Last year I found this vinyl copy, and we forgot to go to the basement and listen to it as we got lost in the hustle of trying to ensure everything was in order for Christmas morning. This year I'm cheating, I am sitting here a couple of days in advance hoping to take this in and see what the fuss is all about. I have it ready for Christmas Eve.
This recording was made February 22, 1954 and Mr. Thomas recited the poems that were meant to be the first side of an album. "Do Not go Gentle into that Good Night," "In the White Giant's Thigh," "Ballad of the Long-legged Bait," and "Ceremony After a Fire Raid." They were recorded first, and then apparently there was a discussion as to what would he could do for the other side. He decided to retell a story rather than recite more poetry. There are various versions of the flurry of activity trying to find a source to read from, and some accounts state that Mr. Thomas was a little lubricated for the performance. Doesn't matter, however it came to be, it was this version of, "A Child's Christmas in Wales" that would end up taking up most of the first side of the album.
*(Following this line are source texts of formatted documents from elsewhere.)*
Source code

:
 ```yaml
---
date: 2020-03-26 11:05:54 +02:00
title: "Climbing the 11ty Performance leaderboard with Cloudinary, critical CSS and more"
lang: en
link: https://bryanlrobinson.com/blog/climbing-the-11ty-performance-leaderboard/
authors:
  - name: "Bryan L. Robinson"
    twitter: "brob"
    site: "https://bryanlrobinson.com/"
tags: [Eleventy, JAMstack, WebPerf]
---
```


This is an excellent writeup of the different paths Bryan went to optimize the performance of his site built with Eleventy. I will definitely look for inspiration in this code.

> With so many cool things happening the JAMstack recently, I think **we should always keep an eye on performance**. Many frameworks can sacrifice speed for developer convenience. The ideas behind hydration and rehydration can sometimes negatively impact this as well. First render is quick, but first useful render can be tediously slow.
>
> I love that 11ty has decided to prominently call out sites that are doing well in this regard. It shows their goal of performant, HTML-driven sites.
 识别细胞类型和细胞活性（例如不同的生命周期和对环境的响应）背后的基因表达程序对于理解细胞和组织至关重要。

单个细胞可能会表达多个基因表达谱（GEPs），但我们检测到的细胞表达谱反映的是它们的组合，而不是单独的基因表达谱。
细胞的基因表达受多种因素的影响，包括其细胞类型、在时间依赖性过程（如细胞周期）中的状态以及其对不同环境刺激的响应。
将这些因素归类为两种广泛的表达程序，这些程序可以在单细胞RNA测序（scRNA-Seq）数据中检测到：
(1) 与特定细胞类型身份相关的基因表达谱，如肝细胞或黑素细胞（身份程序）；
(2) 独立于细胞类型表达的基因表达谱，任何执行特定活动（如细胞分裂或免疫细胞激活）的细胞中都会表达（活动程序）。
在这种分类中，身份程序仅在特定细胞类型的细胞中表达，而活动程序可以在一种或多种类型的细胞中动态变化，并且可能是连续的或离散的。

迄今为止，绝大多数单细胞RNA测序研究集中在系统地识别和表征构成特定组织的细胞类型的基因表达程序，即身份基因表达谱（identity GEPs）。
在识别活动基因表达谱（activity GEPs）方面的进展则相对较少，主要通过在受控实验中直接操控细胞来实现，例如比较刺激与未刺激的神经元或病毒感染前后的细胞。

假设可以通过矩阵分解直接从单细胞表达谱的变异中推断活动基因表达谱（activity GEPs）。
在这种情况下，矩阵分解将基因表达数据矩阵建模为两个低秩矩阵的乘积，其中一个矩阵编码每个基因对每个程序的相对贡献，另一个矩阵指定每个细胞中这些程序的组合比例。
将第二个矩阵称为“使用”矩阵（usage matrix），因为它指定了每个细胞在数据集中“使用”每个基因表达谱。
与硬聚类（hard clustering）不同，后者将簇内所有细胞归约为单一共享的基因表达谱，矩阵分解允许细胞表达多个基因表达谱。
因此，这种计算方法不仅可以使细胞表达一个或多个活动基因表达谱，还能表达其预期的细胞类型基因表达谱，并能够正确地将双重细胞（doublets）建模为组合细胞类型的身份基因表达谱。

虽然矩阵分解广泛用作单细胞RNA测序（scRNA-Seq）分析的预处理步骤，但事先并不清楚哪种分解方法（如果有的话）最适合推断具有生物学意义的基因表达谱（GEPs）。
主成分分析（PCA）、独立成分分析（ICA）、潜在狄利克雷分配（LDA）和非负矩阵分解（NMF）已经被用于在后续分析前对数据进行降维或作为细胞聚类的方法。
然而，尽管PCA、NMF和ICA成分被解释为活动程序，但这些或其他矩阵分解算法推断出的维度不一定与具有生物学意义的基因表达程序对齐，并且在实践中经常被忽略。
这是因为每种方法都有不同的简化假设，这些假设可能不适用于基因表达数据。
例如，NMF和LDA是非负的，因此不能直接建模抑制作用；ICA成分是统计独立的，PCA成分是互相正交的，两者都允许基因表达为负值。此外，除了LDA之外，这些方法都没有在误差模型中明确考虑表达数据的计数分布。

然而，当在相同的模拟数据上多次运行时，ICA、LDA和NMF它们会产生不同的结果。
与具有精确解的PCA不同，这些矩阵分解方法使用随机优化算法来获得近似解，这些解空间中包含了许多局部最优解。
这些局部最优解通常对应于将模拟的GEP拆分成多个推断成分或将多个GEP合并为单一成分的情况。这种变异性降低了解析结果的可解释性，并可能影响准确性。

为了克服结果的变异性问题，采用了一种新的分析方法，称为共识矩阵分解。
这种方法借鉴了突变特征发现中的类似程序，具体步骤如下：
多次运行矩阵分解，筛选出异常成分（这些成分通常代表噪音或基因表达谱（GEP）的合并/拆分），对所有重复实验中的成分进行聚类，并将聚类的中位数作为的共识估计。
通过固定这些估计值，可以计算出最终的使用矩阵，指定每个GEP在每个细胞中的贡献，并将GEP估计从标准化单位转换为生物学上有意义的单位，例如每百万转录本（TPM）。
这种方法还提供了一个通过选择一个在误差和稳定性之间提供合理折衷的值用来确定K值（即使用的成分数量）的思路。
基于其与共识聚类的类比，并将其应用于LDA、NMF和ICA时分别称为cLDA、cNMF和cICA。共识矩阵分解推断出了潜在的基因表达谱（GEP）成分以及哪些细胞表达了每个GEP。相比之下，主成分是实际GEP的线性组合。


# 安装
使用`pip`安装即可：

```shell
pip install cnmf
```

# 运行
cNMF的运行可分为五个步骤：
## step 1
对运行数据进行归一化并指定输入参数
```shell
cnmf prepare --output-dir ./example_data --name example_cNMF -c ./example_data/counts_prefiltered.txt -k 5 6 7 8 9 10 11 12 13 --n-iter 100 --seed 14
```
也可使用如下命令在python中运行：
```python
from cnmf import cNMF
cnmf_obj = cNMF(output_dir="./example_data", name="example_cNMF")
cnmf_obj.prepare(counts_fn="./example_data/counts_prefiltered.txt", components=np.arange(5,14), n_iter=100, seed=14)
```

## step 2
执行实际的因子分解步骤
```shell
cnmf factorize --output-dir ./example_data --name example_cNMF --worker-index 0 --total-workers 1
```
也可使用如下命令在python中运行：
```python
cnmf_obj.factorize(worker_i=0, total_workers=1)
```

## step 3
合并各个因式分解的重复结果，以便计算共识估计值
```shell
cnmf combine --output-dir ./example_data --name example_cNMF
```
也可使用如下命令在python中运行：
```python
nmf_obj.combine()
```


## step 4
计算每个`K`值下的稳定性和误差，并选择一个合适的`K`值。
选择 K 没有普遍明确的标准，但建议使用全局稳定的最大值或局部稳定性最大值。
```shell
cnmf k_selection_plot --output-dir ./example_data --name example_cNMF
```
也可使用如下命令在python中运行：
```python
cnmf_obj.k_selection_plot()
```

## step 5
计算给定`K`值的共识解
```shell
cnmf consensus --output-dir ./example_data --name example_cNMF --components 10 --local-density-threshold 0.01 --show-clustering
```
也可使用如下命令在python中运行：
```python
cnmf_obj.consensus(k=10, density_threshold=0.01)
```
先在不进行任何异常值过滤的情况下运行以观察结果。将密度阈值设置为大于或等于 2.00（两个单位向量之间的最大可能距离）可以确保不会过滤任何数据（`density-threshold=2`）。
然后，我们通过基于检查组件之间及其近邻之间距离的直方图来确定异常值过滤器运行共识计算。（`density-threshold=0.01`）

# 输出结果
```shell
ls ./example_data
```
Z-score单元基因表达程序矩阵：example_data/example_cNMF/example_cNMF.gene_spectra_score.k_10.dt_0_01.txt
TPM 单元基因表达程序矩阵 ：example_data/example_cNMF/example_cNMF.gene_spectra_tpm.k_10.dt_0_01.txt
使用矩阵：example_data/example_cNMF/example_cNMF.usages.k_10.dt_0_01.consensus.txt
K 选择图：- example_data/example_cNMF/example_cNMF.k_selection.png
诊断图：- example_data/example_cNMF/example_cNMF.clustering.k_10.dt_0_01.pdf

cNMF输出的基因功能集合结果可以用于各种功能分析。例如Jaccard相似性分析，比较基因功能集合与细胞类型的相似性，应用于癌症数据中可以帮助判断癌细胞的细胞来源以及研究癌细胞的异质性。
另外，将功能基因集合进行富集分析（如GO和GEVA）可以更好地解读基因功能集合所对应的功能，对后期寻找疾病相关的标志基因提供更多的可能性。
Although it sold slowly at first, it would eventually become a Christmas staple. This record on Caedmon, who's slogan was "a third dimension for the printed page" was the Ninth printing from January of 1964 - meaning this pressing is coming up on 60 years old.
Yeah, I know ... math.
The collection of poems on the second side are classics, especially "Do Not Go Gentle into that Good Night" However, I am focused on Christmas, at the moment, so no slight is intended to the fine works on the other side.
There's something riveting about the voice of Dylan Thomas, a resonance the belies his relative youth. He was only in his late '30s when this recording was made. Looking at the picture on the back of the jacket you'd think he was born a middle aged pudgy Englishman.
As to the story, it's rather hypnotic and I find that I often lose the thread of the story, but then pick it up again. The images evoked are a pastiche of anecdotes, and I would often find myself thinking of some of my own family memories.
Each time I hear this I catch a little more. It is magical, and at times a marvellously ridiculous collection of dissonant snippets that mines the depth of childhood memories.
It makes one wonder what could have been if Dylan Thomas' life hadn't been cut short. He died a month after his 39th birthday.